*WORK REQUIRED*:
Go to the line in the entries below that holds "14 per cent" and repeat exactly from there through the line that holds "distribution rate, which", inclusive.

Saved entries
[Start of Attachment]
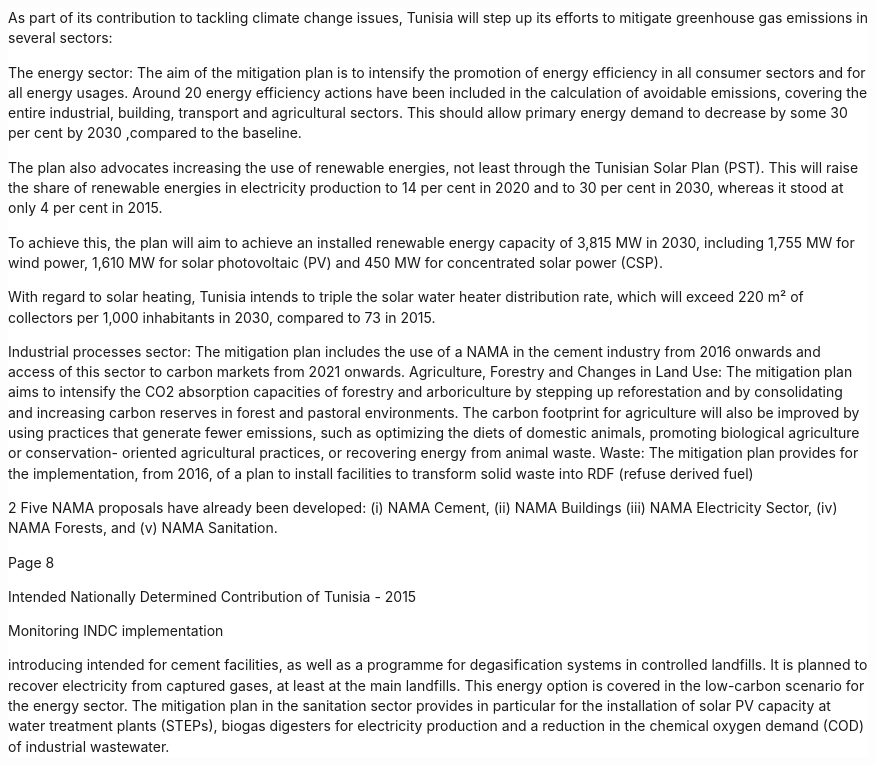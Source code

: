 As part of its contribution to tackling climate change issues, Tunisia will step up 
its efforts to mitigate greenhouse gas emissions in several sectors: 

The energy sector: The aim of the mitigation plan is to intensify the promotion of 
energy  efficiency  in  all  consumer  sectors  and  for  all  energy  usages.  Around  20 
energy  efficiency  actions  have  been  included  in  the  calculation  of  avoidable 
emissions,  covering  the  entire  industrial,  building,  transport  and  agricultural 
sectors. This should allow primary energy demand to decrease by some 30 per 
cent by 2030 ,compared to the baseline. 

The  plan  also  advocates  increasing  the  use  of  renewable  energies,  not  least 
through  the  Tunisian  Solar  Plan  (PST).  This  will  raise  the  share  of  renewable 
energies  in  electricity  production  to 14 per cent in 2020 and to  30  per  cent  in 
2030, whereas it stood at only 4 per cent in 2015.  

To  achieve  this,  the  plan  will  aim  to  achieve  an  installed  renewable  energy 
capacity of 3,815 MW in 2030, including 1,755 MW for wind power, 1,610 MW 
for solar photovoltaic (PV) and 450 MW for concentrated solar power (CSP).  

With  regard  to  solar  heating,  Tunisia  intends  to  triple  the  solar  water  heater 
distribution rate, which will exceed 220 m² of collectors per 1,000 inhabitants in 
2030, compared to 73 in 2015. 

Industrial  processes  sector:  The  mitigation  plan  includes  the  use  of  a  NAMA  in 
the  cement  industry  from  2016  onwards  and  access  of  this  sector  to  carbon 
markets from 2021 onwards. 
Agriculture,  Forestry  and  Changes  in  Land  Use:  The  mitigation  plan  aims  to 
intensify the CO2 absorption capacities of forestry and arboriculture by stepping 
up  reforestation  and  by  consolidating  and  increasing  carbon  reserves  in  forest 
and  pastoral  environments.  The  carbon  footprint  for  agriculture  will  also  be 
improved  by  using  practices  that  generate  fewer  emissions,  such  as  optimizing 
the diets of domestic animals, promoting biological agriculture or conservation-
oriented agricultural practices, or recovering energy from animal waste. 
Waste:  The  mitigation  plan  provides  for  the  implementation,  from  2016,  of  a 
plan  to  install  facilities  to  transform  solid  waste  into  RDF  (refuse  derived  fuel) 

                                                           

2 Five NAMA proposals have already been developed: (i) NAMA Cement, (ii) NAMA Buildings (iii) NAMA Electricity Sector, 
(iv) NAMA Forests, and (v) NAMA Sanitation.  

 

Page 8 

Intended Nationally Determined Contribution of Tunisia - 2015 

Monitoring INDC 
implementation  

introducing 
intended  for  cement  facilities,  as  well  as  a  programme  for 
degasification  systems  in  controlled  landfills.  It  is  planned  to  recover  electricity 
from captured gases, at least at the main landfills. This energy option is covered 
in the low-carbon scenario for the energy sector. 
The  mitigation  plan  in  the  sanitation  sector  provides  in  particular  for  the 
installation  of  solar  PV  capacity  at  water  treatment  plants  (STEPs),  biogas 
digesters  for  electricity  production  and  a  reduction  in  the  chemical  oxygen 
demand (COD) of industrial wastewater. 
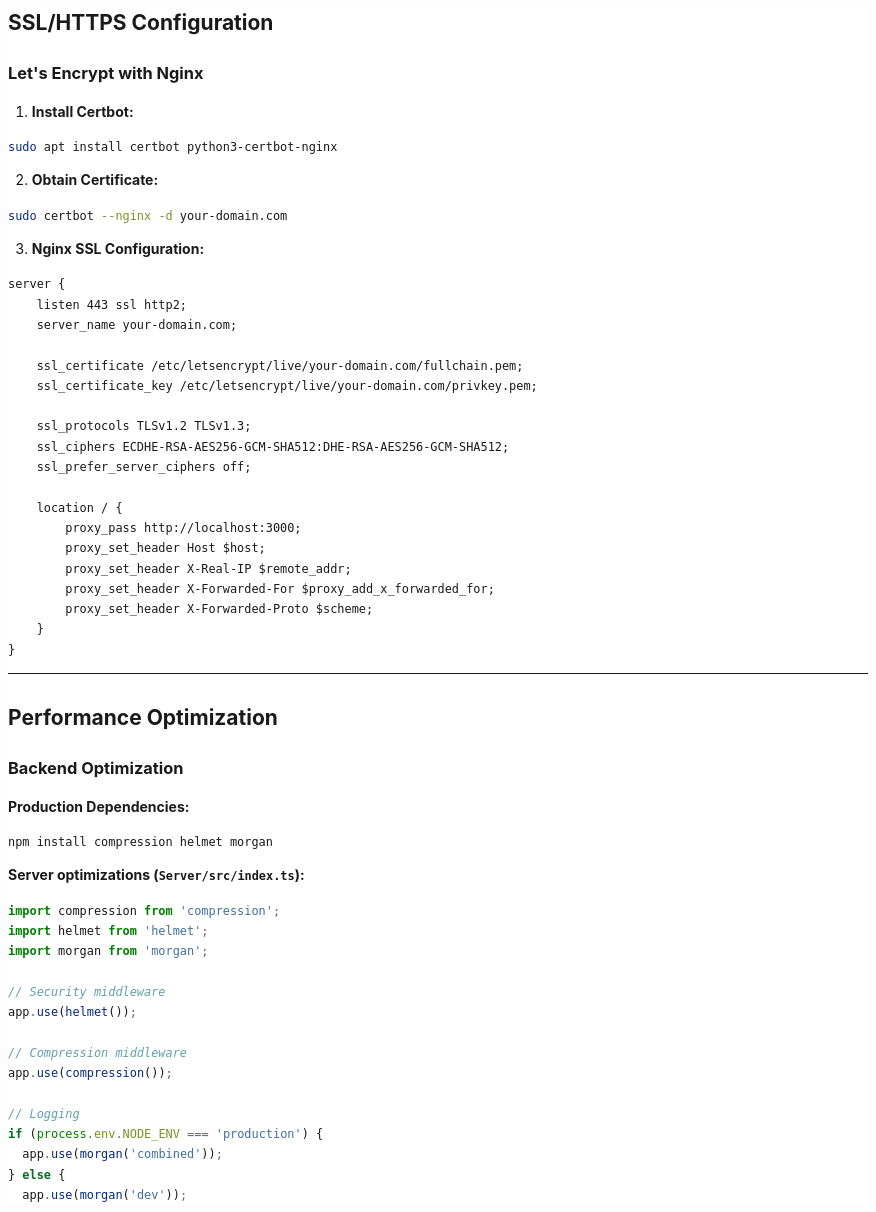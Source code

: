 
## SSL/HTTPS Configuration

### Let's Encrypt with Nginx

1. **Install Certbot:**
```bash
sudo apt install certbot python3-certbot-nginx
```

2. **Obtain Certificate:**
```bash
sudo certbot --nginx -d your-domain.com
```

3. **Nginx SSL Configuration:**
```nginx
server {
    listen 443 ssl http2;
    server_name your-domain.com;
    
    ssl_certificate /etc/letsencrypt/live/your-domain.com/fullchain.pem;
    ssl_certificate_key /etc/letsencrypt/live/your-domain.com/privkey.pem;
    
    ssl_protocols TLSv1.2 TLSv1.3;
    ssl_ciphers ECDHE-RSA-AES256-GCM-SHA512:DHE-RSA-AES256-GCM-SHA512;
    ssl_prefer_server_ciphers off;
    
    location / {
        proxy_pass http://localhost:3000;
        proxy_set_header Host $host;
        proxy_set_header X-Real-IP $remote_addr;
        proxy_set_header X-Forwarded-For $proxy_add_x_forwarded_for;
        proxy_set_header X-Forwarded-Proto $scheme;
    }
}
```

---

## Performance Optimization

### Backend Optimization

**Production Dependencies:**
```bash
npm install compression helmet morgan
```

**Server optimizations (`Server/src/index.ts`):**
```typescript
import compression from 'compression';
import helmet from 'helmet';
import morgan from 'morgan';

// Security middleware
app.use(helmet());

// Compression middleware
app.use(compression());

// Logging
if (process.env.NODE_ENV === 'production') {
  app.use(morgan('combined'));
} else {
  app.use(morgan('dev'));
```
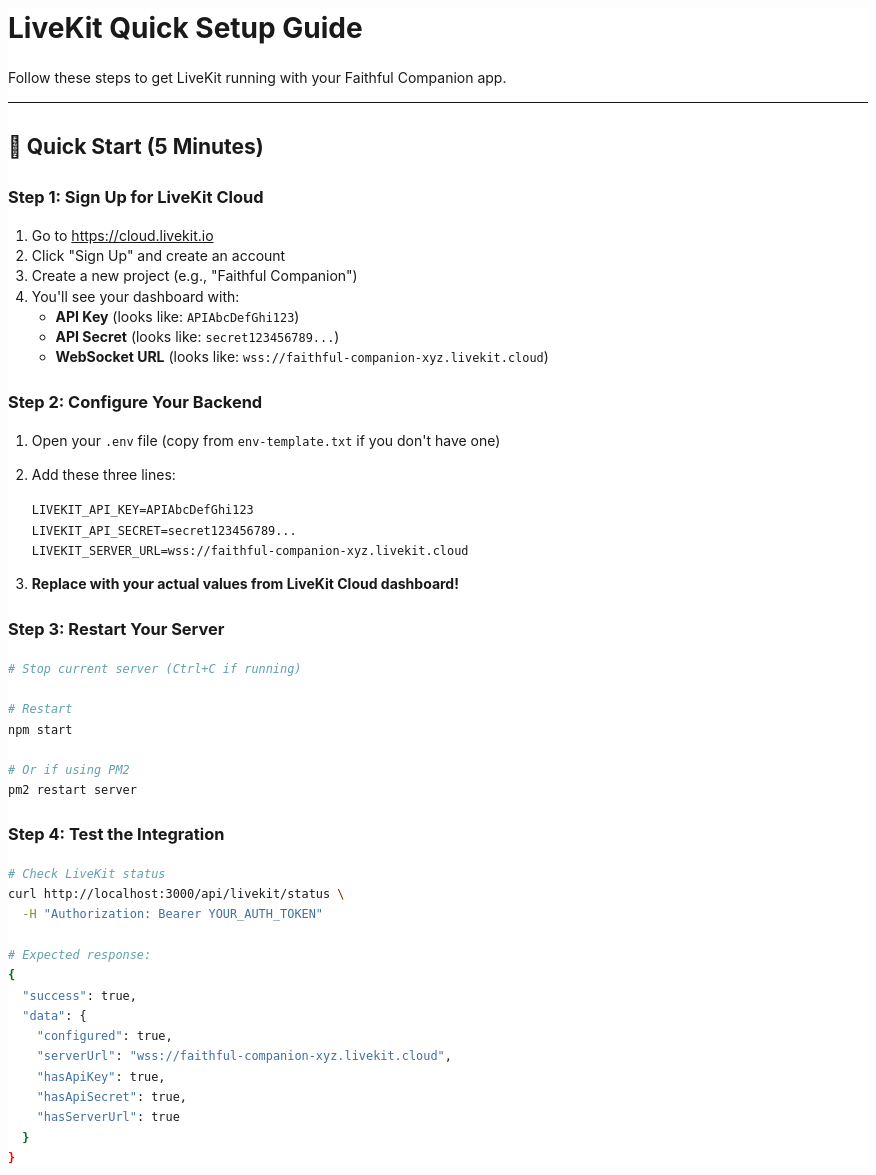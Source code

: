 # LiveKit Quick Setup Guide

Follow these steps to get LiveKit running with your Faithful Companion app.

---

## **🚀 Quick Start (5 Minutes)**

### **Step 1: Sign Up for LiveKit Cloud**

1. Go to https://cloud.livekit.io
2. Click "Sign Up" and create an account
3. Create a new project (e.g., "Faithful Companion")
4. You'll see your dashboard with:
   - **API Key** (looks like: `APIAbcDefGhi123`)
   - **API Secret** (looks like: `secret123456789...`)
   - **WebSocket URL** (looks like: `wss://faithful-companion-xyz.livekit.cloud`)

### **Step 2: Configure Your Backend**

1. Open your `.env` file (copy from `env-template.txt` if you don't have one)

2. Add these three lines:
   ```env
   LIVEKIT_API_KEY=APIAbcDefGhi123
   LIVEKIT_API_SECRET=secret123456789...
   LIVEKIT_SERVER_URL=wss://faithful-companion-xyz.livekit.cloud
   ```

3. **Replace with your actual values from LiveKit Cloud dashboard!**

### **Step 3: Restart Your Server**

```bash
# Stop current server (Ctrl+C if running)

# Restart
npm start

# Or if using PM2
pm2 restart server
```

### **Step 4: Test the Integration**

```bash
# Check LiveKit status
curl http://localhost:3000/api/livekit/status \
  -H "Authorization: Bearer YOUR_AUTH_TOKEN"

# Expected response:
{
  "success": true,
  "data": {
    "configured": true,
    "serverUrl": "wss://faithful-companion-xyz.livekit.cloud",
    "hasApiKey": true,
    "hasApiSecret": true,
    "hasServerUrl": true
  }
}
```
[End of Attachment]
*EXERCISE RESULT*:
energies  in  electricity  production  to 14 per cent in 2020 and to  30  per  cent  in 
2030, whereas it stood at only 4 per cent in 2015.  

To  achieve  this,  the  plan  will  aim  to  achieve  an  installed  renewable  energy 
capacity of 3,815 MW in 2030, including 1,755 MW for wind power, 1,610 MW 
for solar photovoltaic (PV) and 450 MW for concentrated solar power (CSP).  

With  regard  to  solar  heating,  Tunisia  intends  to  triple  the  solar  water  heater 
distribution rate, which will exceed 220 m² of collectors per 1,000 inhabitants in 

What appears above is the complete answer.